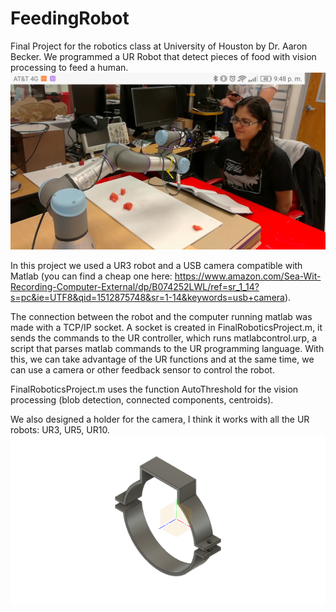 # FeedingRobot
Final Project for the robotics class at University of Houston by Dr. Aaron Becker.
We programmed a UR Robot that detect pieces of food with vision processing to feed a human. 
![alt text](https://github.com/GuillermoHra/FeedingRobot/blob/master/IntroImage.png)

In this project we used a UR3 robot and a USB camera compatible with Matlab (you can find a cheap one here: https://www.amazon.com/Sea-Wit-Recording-Computer-External/dp/B074252LWL/ref=sr_1_14?s=pc&ie=UTF8&qid=1512875748&sr=1-14&keywords=usb+camera).

The connection between the robot and the computer running matlab was made with a TCP/IP socket.
A socket is created in FinalRoboticsProject.m, it sends the commands to the UR controller, which runs matlabcontrol.urp, a script that parses matlab commands to the UR programming language. With this, we can take advantage of the UR functions and at the same time, we can use a camera or other feedback sensor to control the robot.

FinalRoboticsProject.m uses the function AutoThreshold for the vision processing (blob detection, connected components, centroids).

We also designed a holder for the camera, I think it works with all the UR robots: UR3, UR5, UR10.
![alt text](https://github.com/GuillermoHra/FeedingRobot/blob/master/CameraHolder.png)
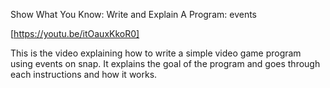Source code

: Show What You Know: Write and Explain A Program: events

[https://youtu.be/itOauxKkoR0]

This is the video explaining how to write a simple video game program using events on snap. It explains the goal of the program and goes through each instructions and how it works.
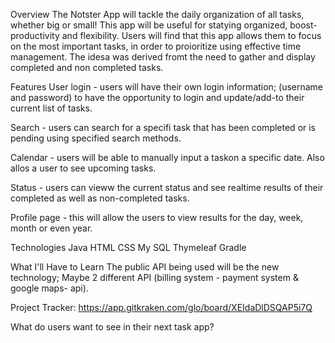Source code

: 
Overview The Notster App will tackle the daily organization of all tasks, whether big or small! This app will be useful for statying organized, boost-productivity and flexibility. Users will find that this app allows them to focus on the most important tasks, in order to proioritize using effective time management. The idesa was derived fromt the need to gather and display completed and non completed tasks.

Features User login - users will have their own login information; (username and password) to have the opportunity to login and update/add-to their current list of tasks.

Search - users can search for a specifi task that has been completed or is pending using specified search methods.

Calendar - users will be able to manually input a taskon a specific date. Also allos a user to see upcoming tasks.

Status - users can vieww the current status and see realtime results of their completed as well as non-completed tasks.

Profile page - this will allow the users to view results for the day, week, month or even year.

Technologies Java HTML CSS My SQL Thymeleaf Gradle

What I'll Have to Learn The public API being used will be the new technology; Maybe 2 different API (billing system - payment system & google maps- api).

Project Tracker: https://app.gitkraken.com/glo/board/XEIdaDlDSQAP5i7Q

What do users want to see in their next task app?

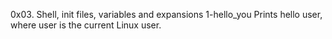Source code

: 0x03. Shell, init files, variables and expansions
1-hello_you  Prints hello user, where user is the current Linux user.
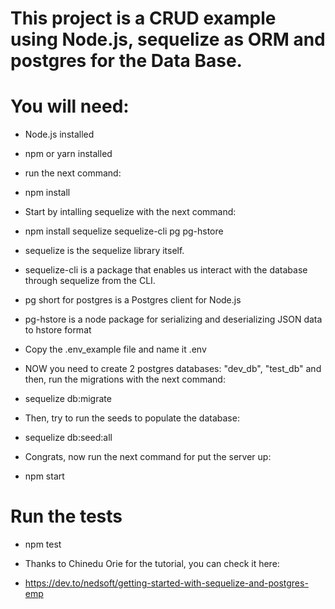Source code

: # This project is a CRUD example using Node.js, sequelize as ORM and postgres for the Data Base. 

# You will need: 
* Node.js installed
* npm or yarn installed

* run the next command:
- npm install

* Start by intalling sequelize with the next command:
- npm install sequelize sequelize-cli pg pg-hstore

* sequelize is the sequelize library itself.
* sequelize-cli is a package that enables us interact with the database through sequelize from the CLI.
* pg short for postgres is a Postgres client for Node.js
* pg-hstore is a node package for serializing and deserializing JSON data to hstore format

* Copy the .env_example file and name it .env

* NOW you need to create 2 postgres databases: "dev_db", "test_db" and then, run the migrations with the next command:
- sequelize db:migrate

* Then, try to run the seeds to populate the database:
- sequelize db:seed:all

* Congrats, now run the next command for put the server up:
- npm start

# Run the tests
* npm test

* Thanks to Chinedu Orie for the tutorial, you can check it here: 
* https://dev.to/nedsoft/getting-started-with-sequelize-and-postgres-emp
 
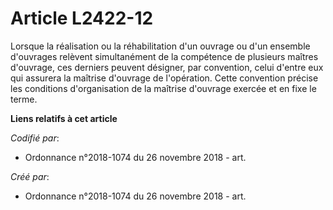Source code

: # Article L2422-12

Lorsque la réalisation ou la réhabilitation d'un ouvrage ou d'un ensemble d'ouvrages relèvent simultanément de la compétence
de plusieurs maîtres d'ouvrage, ces derniers peuvent désigner, par convention, celui d'entre eux qui assurera la maîtrise
d'ouvrage de l'opération. Cette convention précise les conditions d'organisation de la maîtrise d'ouvrage exercée et en fixe
le terme.

**Liens relatifs à cet article**

_Codifié par_:

  - Ordonnance n°2018-1074 du 26 novembre 2018 - art.

_Créé par_:

  - Ordonnance n°2018-1074 du 26 novembre 2018 - art.
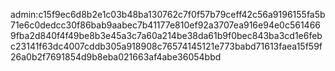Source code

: admin:c15f9ec6d8b2e1c03b48ba130762c7f0f57b79ceff42c56a9196155fa5b71e6c0dedcc30f86bab9aabec7b41177e810ef92a3707ea916e94e0c5614669fba2d840f4f49be8b3e45a3c7a60a214be38da61b9f0bec843ba3cd1e6febc23141f63dc4007cddb305a918908c76574145121e773babd71613faea15f59f26a0b2f7691854d9b8eba021663af4abe36054bbd

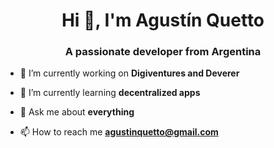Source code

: <h1 align="center">Hi 👋, I'm Agustín Quetto</h1>
<h3 align="center">A passionate developer from Argentina</h3>

- 🔭 I’m currently working on **Digiventures and Deverer**

- 🌱 I’m currently learning **decentralized apps**

- 💬 Ask me about **everything**

- 📫 How to reach me **agustinquetto@gmail.com**
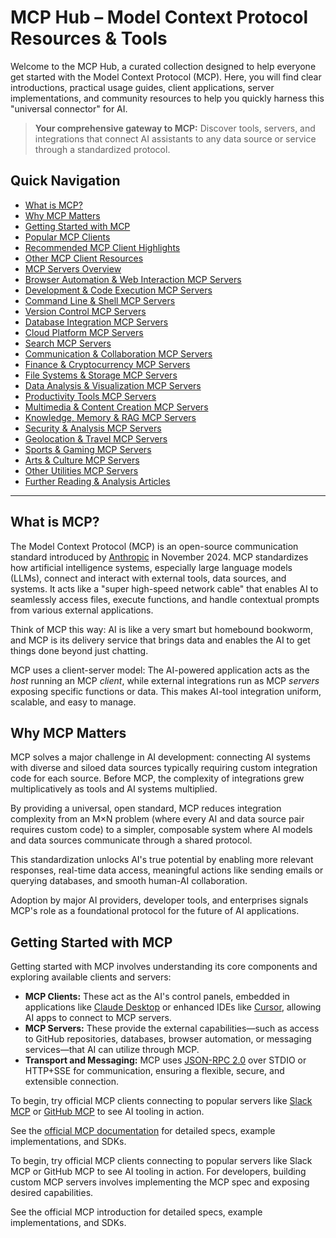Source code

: # MCP Hub – Model Context Protocol Resources & Tools

Welcome to the MCP Hub, a curated collection designed to help everyone get started with the Model Context Protocol (MCP). Here, you will find clear introductions, practical usage guides, client applications, server implementations, and community resources to help you quickly harness this "universal connector" for AI.

> **Your comprehensive gateway to MCP:** Discover tools, servers, and integrations that connect AI assistants to any data source or service through a standardized protocol.

## Quick Navigation

* [What is MCP?](#what-is-mcp)
* [Why MCP Matters](#why-mcp-matters)
* [Getting Started with MCP](#getting-started-with-mcp)
* [Popular MCP Clients](#popular-mcp-clients)
* [Recommended MCP Client Highlights](#recommended-mcp-client-highlights)
* [Other MCP Client Resources](#other-mcp-client-resources)
* [MCP Servers Overview](#mcp-servers-overview)
* [Browser Automation & Web Interaction MCP Servers](#browser-automation--web-interaction-mcp-servers)
* [Development & Code Execution MCP Servers](#development--code-execution-mcp-servers)
* [Command Line & Shell MCP Servers](#command-line--shell-mcp-servers)
* [Version Control MCP Servers](#version-control-mcp-servers)
* [Database Integration MCP Servers](#database-integration-mcp-servers)
* [Cloud Platform MCP Servers](#cloud-platform-mcp-servers)
* [Search MCP Servers](#search-mcp-servers)
* [Communication & Collaboration MCP Servers](#communication--collaboration-mcp-servers)
* [Finance & Cryptocurrency MCP Servers](#finance--cryptocurrency-mcp-servers)
* [File Systems & Storage MCP Servers](#file-systems--storage-mcp-servers)
* [Data Analysis & Visualization MCP Servers](#data-analysis--visualization-mcp-servers)
* [Productivity Tools MCP Servers](#productivity-tools-mcp-servers)
* [Multimedia & Content Creation MCP Servers](#multimedia--content-creation-mcp-servers)
* [Knowledge, Memory & RAG MCP Servers](#knowledge-memory--rag-mcp-servers)
* [Security & Analysis MCP Servers](#security--analysis-mcp-servers)
* [Geolocation & Travel MCP Servers](#geolocation--travel-mcp-servers)
* [Sports & Gaming MCP Servers](#sports--gaming-mcp-servers)
* [Arts & Culture MCP Servers](#arts--culture-mcp-servers)
* [Other Utilities MCP Servers](#other-utilities-mcp-servers)
* [Further Reading & Analysis Articles](#further-reading--analysis-articles)

---

## What is MCP?

The Model Context Protocol (MCP) is an open-source communication standard introduced by [Anthropic](https://www.anthropic.com/) in November 2024. MCP standardizes how artificial intelligence systems, especially large language models (LLMs), connect and interact with external tools, data sources, and systems. It acts like a "super high-speed network cable" that enables AI to seamlessly access files, execute functions, and handle contextual prompts from various external applications.

Think of MCP this way: AI is like a very smart but homebound bookworm, and MCP is its delivery service that brings data and enables the AI to get things done beyond just chatting.

MCP uses a client-server model: The AI-powered application acts as the *host* running an MCP *client*, while external integrations run as MCP *servers* exposing specific functions or data. This makes AI-tool integration uniform, scalable, and easy to manage.

## Why MCP Matters

MCP solves a major challenge in AI development: connecting AI systems with diverse and siloed data sources typically requiring custom integration code for each source. Before MCP, the complexity of integrations grew multiplicatively as tools and AI systems multiplied.

By providing a universal, open standard, MCP reduces integration complexity from an M×N problem (where every AI and data source pair requires custom code) to a simpler, composable system where AI models and data sources communicate through a shared protocol.

This standardization unlocks AI's true potential by enabling more relevant responses, real-time data access, meaningful actions like sending emails or querying databases, and smooth human-AI collaboration.

Adoption by major AI providers, developer tools, and enterprises signals MCP's role as a foundational protocol for the future of AI applications.

## Getting Started with MCP

Getting started with MCP involves understanding its core components and exploring available clients and servers:

* **MCP Clients:** These act as the AI's control panels, embedded in applications like [Claude Desktop](https://claude.ai/download) or enhanced IDEs like [Cursor](https://www.cursor.com/), allowing AI apps to connect to MCP servers.
* **MCP Servers:** These provide the external capabilities—such as access to GitHub repositories, databases, browser automation, or messaging services—that AI can utilize through MCP.
* **Transport and Messaging:** MCP uses [JSON-RPC 2.0](https://www.jsonrpc.org/specification) over STDIO or HTTP+SSE for communication, ensuring a flexible, secure, and extensible connection.

To begin, try official MCP clients connecting to popular servers like [Slack MCP](https://github.com/modelcontextprotocol/servers/tree/main/src/slack) or [GitHub MCP](https://github.com/modelcontextprotocol/servers/tree/main/src/github) to see AI tooling in action.

See the [official MCP documentation](https://modelcontextprotocol.io/) for detailed specs, example implementations, and SDKs.

To begin, try official MCP clients connecting to popular servers like Slack MCP or GitHub MCP to see AI tooling in action. For developers, building custom MCP servers involves implementing the MCP spec and exposing desired capabilities.

See the official MCP introduction for detailed specs, example implementations, and SDKs.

#####

Look above for the line containing "MCP solves a". Output from there through the line containing "Getting started with MCP involves", exactly and inclusively.

MCP solves a major challenge in AI development: connecting AI systems with diverse and siloed data sources typically requiring custom integration code for each source. Before MCP, the complexity of integrations grew multiplicatively as tools and AI systems multiplied.

By providing a universal, open standard, MCP reduces integration complexity from an M×N problem (where every AI and data source pair requires custom code) to a simpler, composable system where AI models and data sources communicate through a shared protocol.

This standardization unlocks AI's true potential by enabling more relevant responses, real-time data access, meaningful actions like sending emails or querying databases, and smooth human-AI collaboration.

Adoption by major AI providers, developer tools, and enterprises signals MCP's role as a foundational protocol for the future of AI applications.

## Getting Started with MCP

Getting started with MCP involves understanding its core components and exploring available clients and servers:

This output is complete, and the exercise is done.